这种剖析命运决定的能力对医学具有深远的影响。在慢性感染期间或在与肿瘤的斗争中，我们的 T 细胞——我们免疫系统的士兵——可能会变得“耗竭”并失去战斗力。然而，其他 T 细胞可能会进入一种有弹性的、自我更新的记忆样状态。是什么决定了这种选择？通过收集来自急性（成功）和慢性（失败）反应的 T 细胞，我们可以使用 DPT 构建一个包含两种轨迹的组合地图。这张地图揭示了一个岔路口，细胞在此要么转向记忆状态，要么偏离轨道走向耗竭。通过“放大”观察正处于那个岔路口的细胞，我们可以识别出区分这两种结果的最早期的基因和调控因子。找到一种方法推动细胞走向记忆路径是现代癌症免疫疗法的一个核心目标。这种方法的妙处在于其统计上的严谨性；我们可以正式检验分支的存在以及定义它的基因的显著性，确保我们不只是在数据中追逐幻影。

到目前为止，我们一直在观察演员——基因——扮演它们的角色。但谁是这场戏剧的导演呢？在细胞中，导演是转录因子，它们是与 DNA 结合并告诉基因何时开启或关闭的蛋白质。“舞台”本身是染色质，即 DNA 的紧密包装结构。为了让一个基因得以表达，其所在的 DNA 区域必须首先被“解包”或变得可及。

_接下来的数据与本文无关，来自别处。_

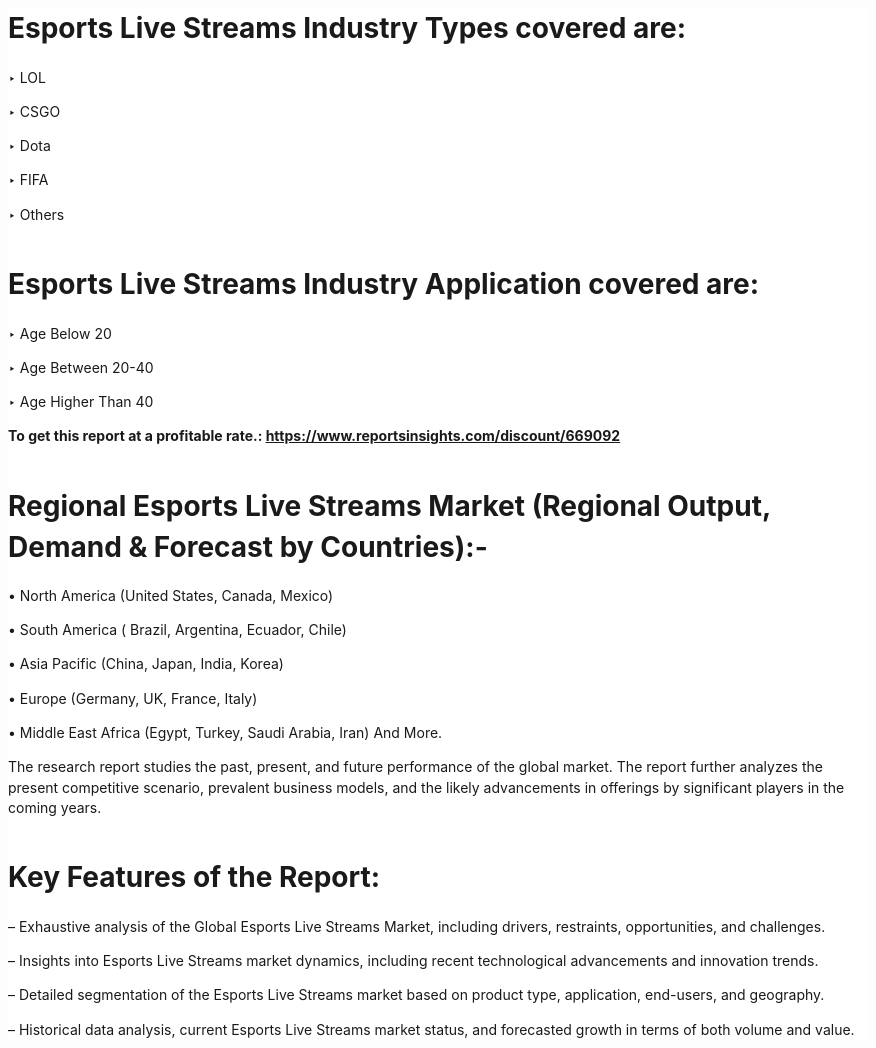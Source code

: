 # <strong>Esports Live Streams Industry Types covered are:</strong>

‣ LOL

‣ CSGO

‣ Dota

‣ FIFA

‣ Others

# <strong>Esports Live Streams Industry Application covered are:</strong>

‣ Age Below 20

‣ Age Between 20-40

‣ Age Higher Than 40

<strong>To get this report at a profitable rate.: <a href=https://www.reportsinsights.com/discount/669092>https://www.reportsinsights.com/discount/669092</a></strong>

# <strong>Regional Esports Live Streams Market (Regional Output, Demand &amp; Forecast by Countries):-</strong>

• North America (United States, Canada, Mexico)

• South America ( Brazil, Argentina, Ecuador, Chile)

• Asia Pacific (China, Japan, India, Korea)

• Europe (Germany, UK, France, Italy)

• Middle East Africa (Egypt, Turkey, Saudi Arabia, Iran) And More.

The research report studies the past, present, and future performance of the global market. The report further analyzes the present competitive scenario, prevalent business models, and the likely advancements in offerings by significant players in the coming years.

# <strong>Key Features of the Report:</strong>

– Exhaustive analysis of the Global Esports Live Streams Market, including drivers, restraints, opportunities, and challenges.

– Insights into Esports Live Streams market dynamics, including recent technological advancements and innovation trends.

– Detailed segmentation of the Esports Live Streams market based on product type, application, end-users, and geography.

– Historical data analysis, current Esports Live Streams market status, and forecasted growth in terms of both volume and value.
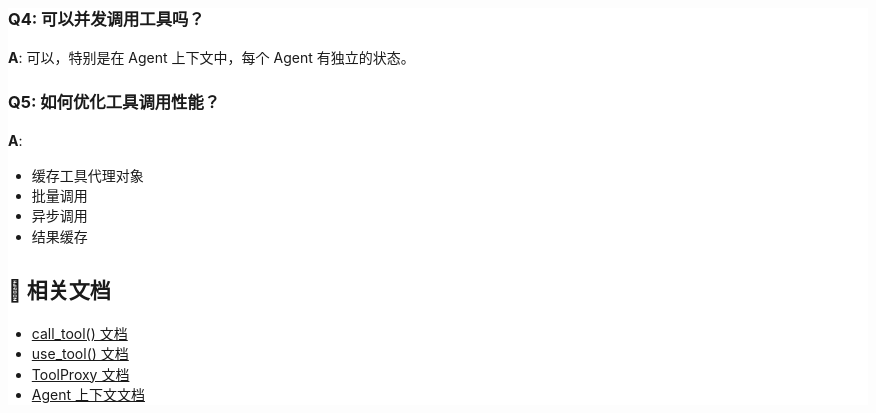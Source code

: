 ### Q4: 可以并发调用工具吗？
**A**: 可以，特别是在 Agent 上下文中，每个 Agent 有独立的状态。

### Q5: 如何优化工具调用性能？
**A**: 
- 缓存工具代理对象
- 批量调用
- 异步调用
- 结果缓存

## 🔗 相关文档

- [call_tool() 文档](../../../mcpstore_docs/docs/tools/usage/call-tool.md)
- [use_tool() 文档](../../../mcpstore_docs/docs/tools/usage/use-tool.md)
- [ToolProxy 文档](../../../mcpstore_docs/docs/tools/finding/tool-proxy.md)
- [Agent 上下文文档](../../../mcpstore_docs/docs/advanced/concepts.md)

这导出了一个绝妙的、可检验的预测：基因控制开关（其增强子）处的染色质开放应该发生在基因本身被激活之前​。这是一个我们现在可以观察到的因果关系！通过使用多模态技术，在单细胞中同时测量基因表达 (scRNA-seq) 和染色质可及性 (scATAC-seq)，我们可以创建两部平行的影片。DPT 提供了共享的时间线。然后我们可以对齐这两部影片并提问：在肌肉发育过程中，一个肌肉特异性基因的“开放”DNA 状态信号是否先于该基因的表达信号出现？

答案是响亮的“是”。我们可以在发育时间线上识别出“调控检查点”，在这些点上，我们首先看到转录因子结合位点的可及性增加，紧接着是其所有靶基因的一波表达浪潮。这就像看到指挥家在管弦乐队开始演奏前举起指挥棒。它将我们的分析从描述发生了什么转变为解释它是如何被精心策划的​。这种由 DPT 指导的假设生成，随后可以通过确定性实验得到证实，例如使用 CRISPR 技术禁用一个预测的增强子，并观察靶基因是否未能开启，从而完成观察、假设和验证的科学循环。

我们一直在抽象的“基因表达空间”中讨论细胞，但当然，细胞有其物理家园。它们像建筑中的砖块一样组织在组织中。细胞的功能与其位置及其邻居密切相关。有没有办法将我们的抽象伪时间图与组织的具体三维现实联系起来？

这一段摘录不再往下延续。